▼

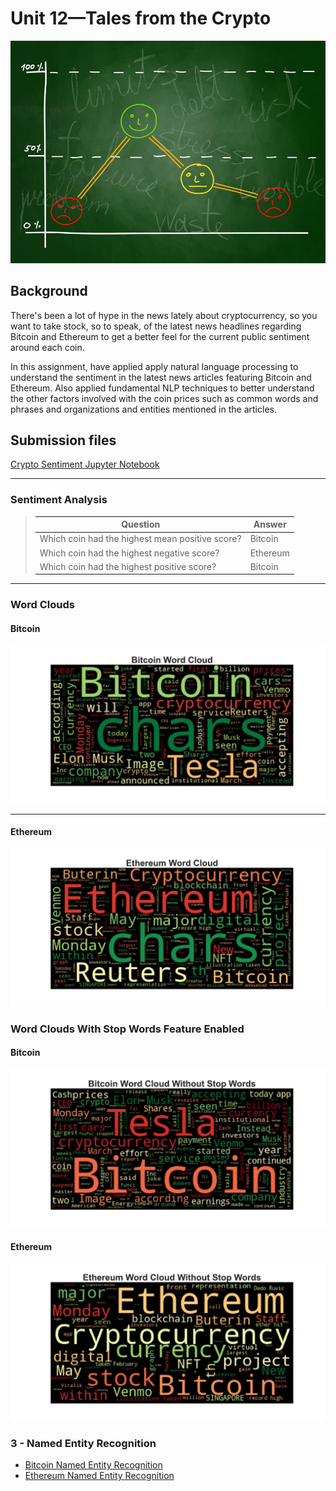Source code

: # Unit 12—Tales from the Crypto

![Stock Sentiment](Images/sentimental.jpeg)

## Background

There's been a lot of hype in the news lately about cryptocurrency, so you want to take stock, so to speak, of the latest news headlines regarding Bitcoin and Ethereum to get a better feel for the current public sentiment around each coin.

In this assignment, have applied apply natural language processing to understand the sentiment in the latest news articles featuring Bitcoin and Ethereum. Also applied fundamental NLP techniques to better understand the other factors involved with the coin prices such as common words and phrases and organizations and entities mentioned in the articles.

## Submission files

[Crypto Sentiment Jupyter Notebook ](./Submission/crypto_sentiment.ipynb)

---

###  Sentiment Analysis
 
>
> | Question | Answer |
> | --- | --- |
> | Which coin had the highest mean positive score? | Bitcoin |
> | Which coin had the highest negative score? | Ethereum |
> | Which coin had the highest positive score? | Bitcoin |
>
--- 

###  Word Clouds

#### Bitcoin 

![Bitcoin WordCloud](Images/BitcoinCloud.jpg)

---

#### Ethereum 
![Bitcoin WordCloud](Images/EthCloud.jpg)

###  Word Clouds With Stop Words Feature Enabled 

#### Bitcoin 

![Bitcoin WordCloud](Images/BitcoinCloudWstop.jpg)

#### Ethereum 
![Ethereum WordCloud](Images/EthCloudSW.jpg)

### 3 - Named Entity Recognition

* [Bitcoin Named Entity Recognition](https://morjaria.github.io/UnitTwelveHW/Images/btc_NER.html)
* [Ethereum Named Entity Recognition](https://morjaria.github.io/UnitTwelveHW/Images/eth_NER.html)



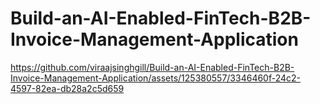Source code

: # Build-an-AI-Enabled-FinTech-B2B-Invoice-Management-Application

https://github.com/viraajsinghgill/Build-an-AI-Enabled-FinTech-B2B-Invoice-Management-Application/assets/125380557/3346460f-24c2-4597-82ea-db28a2c5d659

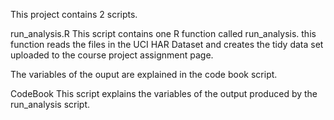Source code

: This project contains 2 scripts.

run_analysis.R
This script contains one R function called run_analysis. this function reads the files in the UCI HAR Dataset and creates the tidy data set uploaded to the course project assignment page.

The variables of the ouput are explained in the code book script.

CodeBook
This script explains the variables of the output produced by the run_analysis script.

▲

## Exercise requirements
Read through the entries and copy every line that includes "UnitTwelveHW".

## Answer
* [Bitcoin Named Entity Recognition](https://morjaria.github.io/UnitTwelveHW/Images/btc_NER.html)
* [Ethereum Named Entity Recognition](https://morjaria.github.io/UnitTwelveHW/Images/eth_NER.html)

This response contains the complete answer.